As of February 28, 2026, the queue held 2,008 active requests totaling 453,562 MW. Gas capacity surpassed wind for six consecutive months, growing 271 percent since the Texas Energy Fund passed in 2023. The large load queue adds 232,000 MW in process with approximately 140,000 MW additional pending, for an effective total of approximately 380,000 MW.
What is the Texas Energy Fund and how much has been allocated?

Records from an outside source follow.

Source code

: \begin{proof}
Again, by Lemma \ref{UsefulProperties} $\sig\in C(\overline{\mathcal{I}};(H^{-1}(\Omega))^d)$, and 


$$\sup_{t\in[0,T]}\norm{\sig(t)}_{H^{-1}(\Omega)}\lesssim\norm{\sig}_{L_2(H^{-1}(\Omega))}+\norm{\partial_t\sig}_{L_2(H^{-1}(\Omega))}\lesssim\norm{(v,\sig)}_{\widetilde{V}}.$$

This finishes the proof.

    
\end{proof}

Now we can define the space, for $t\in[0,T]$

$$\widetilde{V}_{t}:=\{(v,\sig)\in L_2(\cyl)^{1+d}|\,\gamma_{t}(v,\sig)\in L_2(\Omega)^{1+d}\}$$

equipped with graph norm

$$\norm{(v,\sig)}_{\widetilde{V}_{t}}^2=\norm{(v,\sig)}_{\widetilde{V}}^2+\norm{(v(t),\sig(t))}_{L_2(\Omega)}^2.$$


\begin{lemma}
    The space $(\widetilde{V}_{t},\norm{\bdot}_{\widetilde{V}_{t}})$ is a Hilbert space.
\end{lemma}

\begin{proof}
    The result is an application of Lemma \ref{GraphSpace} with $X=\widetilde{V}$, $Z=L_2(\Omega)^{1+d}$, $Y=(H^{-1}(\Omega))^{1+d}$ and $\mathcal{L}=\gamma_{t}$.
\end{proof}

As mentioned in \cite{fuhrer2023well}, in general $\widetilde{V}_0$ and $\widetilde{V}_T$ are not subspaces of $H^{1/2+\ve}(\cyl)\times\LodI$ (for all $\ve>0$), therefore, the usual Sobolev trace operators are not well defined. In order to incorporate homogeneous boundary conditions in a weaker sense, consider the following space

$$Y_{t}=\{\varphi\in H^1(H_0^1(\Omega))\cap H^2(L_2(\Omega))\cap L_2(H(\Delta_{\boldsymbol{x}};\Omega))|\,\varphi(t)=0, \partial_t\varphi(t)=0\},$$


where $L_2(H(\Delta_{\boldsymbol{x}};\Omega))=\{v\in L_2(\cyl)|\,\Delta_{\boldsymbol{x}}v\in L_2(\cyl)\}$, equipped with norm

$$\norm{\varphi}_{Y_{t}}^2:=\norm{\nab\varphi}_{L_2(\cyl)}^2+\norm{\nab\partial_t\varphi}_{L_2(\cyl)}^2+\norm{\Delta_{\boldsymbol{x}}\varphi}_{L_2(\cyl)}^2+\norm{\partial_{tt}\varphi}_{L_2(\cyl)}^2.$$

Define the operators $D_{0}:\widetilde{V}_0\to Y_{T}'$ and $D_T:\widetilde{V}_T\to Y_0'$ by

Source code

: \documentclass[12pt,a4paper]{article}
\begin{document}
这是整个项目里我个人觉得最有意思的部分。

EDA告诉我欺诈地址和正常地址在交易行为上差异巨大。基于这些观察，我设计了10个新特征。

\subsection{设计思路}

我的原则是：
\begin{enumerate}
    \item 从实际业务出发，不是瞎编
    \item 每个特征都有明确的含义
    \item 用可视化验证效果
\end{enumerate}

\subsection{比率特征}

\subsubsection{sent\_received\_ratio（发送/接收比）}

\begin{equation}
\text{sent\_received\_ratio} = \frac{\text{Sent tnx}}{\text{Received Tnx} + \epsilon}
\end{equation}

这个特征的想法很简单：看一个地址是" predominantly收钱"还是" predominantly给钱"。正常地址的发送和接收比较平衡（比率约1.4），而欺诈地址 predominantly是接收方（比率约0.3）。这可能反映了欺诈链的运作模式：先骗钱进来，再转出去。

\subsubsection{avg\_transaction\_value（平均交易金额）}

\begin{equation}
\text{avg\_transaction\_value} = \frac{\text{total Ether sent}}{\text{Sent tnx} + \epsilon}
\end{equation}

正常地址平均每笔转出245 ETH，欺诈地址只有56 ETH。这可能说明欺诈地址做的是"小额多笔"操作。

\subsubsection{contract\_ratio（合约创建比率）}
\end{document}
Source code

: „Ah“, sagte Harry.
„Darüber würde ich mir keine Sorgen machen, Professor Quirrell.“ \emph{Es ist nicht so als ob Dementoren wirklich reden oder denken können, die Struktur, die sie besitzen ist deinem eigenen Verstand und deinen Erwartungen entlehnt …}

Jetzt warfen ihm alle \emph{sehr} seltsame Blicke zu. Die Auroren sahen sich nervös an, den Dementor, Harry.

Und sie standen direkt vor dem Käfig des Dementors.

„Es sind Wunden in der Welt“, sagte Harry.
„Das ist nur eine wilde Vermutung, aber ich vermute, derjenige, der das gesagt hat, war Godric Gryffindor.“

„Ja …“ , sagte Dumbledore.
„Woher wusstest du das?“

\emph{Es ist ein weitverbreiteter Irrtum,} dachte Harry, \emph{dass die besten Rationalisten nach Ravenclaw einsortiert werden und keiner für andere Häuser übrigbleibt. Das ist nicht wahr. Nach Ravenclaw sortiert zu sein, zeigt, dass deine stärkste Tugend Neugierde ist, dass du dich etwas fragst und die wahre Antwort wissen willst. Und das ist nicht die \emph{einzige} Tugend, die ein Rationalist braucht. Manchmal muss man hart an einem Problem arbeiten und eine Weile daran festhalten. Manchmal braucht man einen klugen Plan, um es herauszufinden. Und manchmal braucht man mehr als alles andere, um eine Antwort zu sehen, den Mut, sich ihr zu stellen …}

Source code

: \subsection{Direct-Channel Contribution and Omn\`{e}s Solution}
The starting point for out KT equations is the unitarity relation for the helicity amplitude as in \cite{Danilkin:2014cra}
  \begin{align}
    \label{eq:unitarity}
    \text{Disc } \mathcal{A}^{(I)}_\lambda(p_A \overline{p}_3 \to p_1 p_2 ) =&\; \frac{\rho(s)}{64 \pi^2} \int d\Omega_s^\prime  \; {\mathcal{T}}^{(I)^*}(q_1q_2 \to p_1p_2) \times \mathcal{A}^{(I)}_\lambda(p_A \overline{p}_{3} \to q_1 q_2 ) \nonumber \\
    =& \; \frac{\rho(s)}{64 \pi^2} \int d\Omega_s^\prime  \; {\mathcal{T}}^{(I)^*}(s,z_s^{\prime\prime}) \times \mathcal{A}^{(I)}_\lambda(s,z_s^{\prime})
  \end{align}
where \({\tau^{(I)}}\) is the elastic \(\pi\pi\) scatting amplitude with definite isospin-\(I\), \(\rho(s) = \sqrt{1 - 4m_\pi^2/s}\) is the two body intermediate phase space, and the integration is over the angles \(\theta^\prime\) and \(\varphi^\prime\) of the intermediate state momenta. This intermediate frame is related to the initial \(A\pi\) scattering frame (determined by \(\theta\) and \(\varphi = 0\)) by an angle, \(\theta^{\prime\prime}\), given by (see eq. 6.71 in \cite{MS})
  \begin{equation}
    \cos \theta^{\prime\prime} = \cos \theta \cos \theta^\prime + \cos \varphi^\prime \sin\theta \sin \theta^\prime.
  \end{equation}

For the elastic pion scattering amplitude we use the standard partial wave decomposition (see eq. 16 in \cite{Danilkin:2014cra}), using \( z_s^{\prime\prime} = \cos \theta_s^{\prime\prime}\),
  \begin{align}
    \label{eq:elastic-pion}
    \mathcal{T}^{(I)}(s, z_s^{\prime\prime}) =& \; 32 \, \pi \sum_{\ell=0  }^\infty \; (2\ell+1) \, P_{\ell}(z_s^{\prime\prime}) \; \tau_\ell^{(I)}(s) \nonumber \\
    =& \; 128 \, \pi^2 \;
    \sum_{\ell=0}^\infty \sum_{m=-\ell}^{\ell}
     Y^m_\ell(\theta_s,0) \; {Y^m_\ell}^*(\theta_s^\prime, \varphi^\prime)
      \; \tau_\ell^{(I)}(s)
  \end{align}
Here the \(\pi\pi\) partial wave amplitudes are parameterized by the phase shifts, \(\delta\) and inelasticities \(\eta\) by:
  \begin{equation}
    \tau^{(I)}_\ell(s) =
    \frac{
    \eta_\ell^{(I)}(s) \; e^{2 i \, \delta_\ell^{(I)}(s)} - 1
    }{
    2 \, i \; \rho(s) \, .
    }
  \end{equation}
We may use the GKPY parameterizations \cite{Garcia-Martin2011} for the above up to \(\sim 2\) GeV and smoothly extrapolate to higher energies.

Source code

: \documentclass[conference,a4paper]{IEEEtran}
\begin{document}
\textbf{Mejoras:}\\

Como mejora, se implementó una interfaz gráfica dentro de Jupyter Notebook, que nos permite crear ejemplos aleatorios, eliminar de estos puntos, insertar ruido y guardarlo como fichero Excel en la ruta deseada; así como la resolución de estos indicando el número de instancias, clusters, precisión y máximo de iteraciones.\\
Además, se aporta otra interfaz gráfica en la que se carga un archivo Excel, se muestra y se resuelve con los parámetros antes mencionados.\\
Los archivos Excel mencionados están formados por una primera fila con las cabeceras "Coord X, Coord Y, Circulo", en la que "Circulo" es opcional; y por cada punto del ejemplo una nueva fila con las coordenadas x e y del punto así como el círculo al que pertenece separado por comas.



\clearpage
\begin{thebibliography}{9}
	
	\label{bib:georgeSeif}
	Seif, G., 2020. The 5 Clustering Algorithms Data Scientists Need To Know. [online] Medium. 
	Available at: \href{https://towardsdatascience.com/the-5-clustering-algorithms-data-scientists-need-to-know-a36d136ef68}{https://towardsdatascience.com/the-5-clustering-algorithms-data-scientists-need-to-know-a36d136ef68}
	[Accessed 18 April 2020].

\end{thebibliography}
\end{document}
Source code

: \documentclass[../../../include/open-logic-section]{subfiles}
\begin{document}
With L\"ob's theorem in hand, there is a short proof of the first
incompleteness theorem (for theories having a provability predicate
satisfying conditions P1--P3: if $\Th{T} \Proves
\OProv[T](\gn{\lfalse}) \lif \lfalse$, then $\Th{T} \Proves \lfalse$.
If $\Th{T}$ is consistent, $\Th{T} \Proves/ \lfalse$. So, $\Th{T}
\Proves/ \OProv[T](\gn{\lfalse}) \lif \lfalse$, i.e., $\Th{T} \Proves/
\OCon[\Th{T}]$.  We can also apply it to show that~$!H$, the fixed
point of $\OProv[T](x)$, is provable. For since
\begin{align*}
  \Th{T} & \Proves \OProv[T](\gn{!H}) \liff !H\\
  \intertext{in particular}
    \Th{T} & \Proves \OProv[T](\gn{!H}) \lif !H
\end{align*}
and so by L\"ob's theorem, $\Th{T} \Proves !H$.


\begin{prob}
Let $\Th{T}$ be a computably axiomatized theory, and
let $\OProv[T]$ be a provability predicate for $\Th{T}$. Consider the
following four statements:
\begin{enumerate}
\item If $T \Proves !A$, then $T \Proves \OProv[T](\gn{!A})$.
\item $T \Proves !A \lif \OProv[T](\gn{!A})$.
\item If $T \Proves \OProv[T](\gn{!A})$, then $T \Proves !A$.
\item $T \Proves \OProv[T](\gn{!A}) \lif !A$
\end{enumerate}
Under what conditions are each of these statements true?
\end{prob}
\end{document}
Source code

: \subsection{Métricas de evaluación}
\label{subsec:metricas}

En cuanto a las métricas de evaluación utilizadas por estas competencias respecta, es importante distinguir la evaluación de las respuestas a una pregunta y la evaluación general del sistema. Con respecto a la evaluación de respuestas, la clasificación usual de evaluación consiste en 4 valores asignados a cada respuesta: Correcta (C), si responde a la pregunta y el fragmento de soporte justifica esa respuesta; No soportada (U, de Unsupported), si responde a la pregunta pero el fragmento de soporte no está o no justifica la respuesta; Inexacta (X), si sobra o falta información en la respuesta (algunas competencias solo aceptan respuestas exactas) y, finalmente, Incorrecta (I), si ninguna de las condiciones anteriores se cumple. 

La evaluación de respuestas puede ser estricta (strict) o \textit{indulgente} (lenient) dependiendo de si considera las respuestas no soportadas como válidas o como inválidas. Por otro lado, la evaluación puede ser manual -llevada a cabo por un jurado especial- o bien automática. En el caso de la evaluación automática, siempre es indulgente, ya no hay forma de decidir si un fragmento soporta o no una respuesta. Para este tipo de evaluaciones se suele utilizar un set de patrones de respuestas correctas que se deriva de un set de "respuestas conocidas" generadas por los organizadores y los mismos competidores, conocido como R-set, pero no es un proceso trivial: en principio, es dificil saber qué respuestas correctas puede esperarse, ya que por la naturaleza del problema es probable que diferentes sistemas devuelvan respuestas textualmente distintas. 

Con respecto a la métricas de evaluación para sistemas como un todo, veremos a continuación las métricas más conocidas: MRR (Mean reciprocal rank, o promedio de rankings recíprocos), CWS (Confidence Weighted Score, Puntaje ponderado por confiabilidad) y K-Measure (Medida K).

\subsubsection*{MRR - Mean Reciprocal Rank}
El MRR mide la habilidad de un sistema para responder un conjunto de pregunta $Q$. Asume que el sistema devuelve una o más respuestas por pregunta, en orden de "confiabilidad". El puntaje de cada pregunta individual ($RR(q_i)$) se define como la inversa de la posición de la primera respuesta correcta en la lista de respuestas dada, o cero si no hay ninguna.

The Texas legislature appropriated $9 billion ($5 billion for FY 2024 through 2025, $4 billion for FY 2026 through 2027) to finance new dispatchable generation in ERCOT. The PUC has allocated $2.65 billion in loans supporting 3,564 MW, with 13 additional applications covering 7,211 MW in due diligence review. Loans carry a 3 percent interest rate over 20 years.
Which gas power plants are under construction in ERCOT?
Named projects include CPV Basin Ranch (1,350 MW, Ward County, 2029), Sandow Lakes (1,200 MW, Lee County, 2028), Vistra Permian expansion (860 MW, Q4 2027), NRG Greens Bayou (455 MW, 2028), Pin Oak Creek (460 MW, before summer 2026), LCRA Timmerman (380 MW, online April 2026), Entergy Legend (754 MW, Port Arthur, 2028), Entergy Lone Star (453 MW, Cleveland, 2028), and NextEra Anderson County (5,200 MW).
What is the ERCOT battery storage pipeline?
ERCOT battery storage crossed 15 GW by end of Q1 2026, adding 20 new projects totaling 1.1 GW in the largest first quarter on record. Named 2026 projects include Ferdinand BESS (200 MW/800 MWh), Padua 2 BESS (150 MW/600 MWh), Gunnar Reliability (150 MW/300 MWh), Bimergen 79.2 MW portfolio, and SolarMax Corpus Christi (600 MWh, $258.1 million EPC).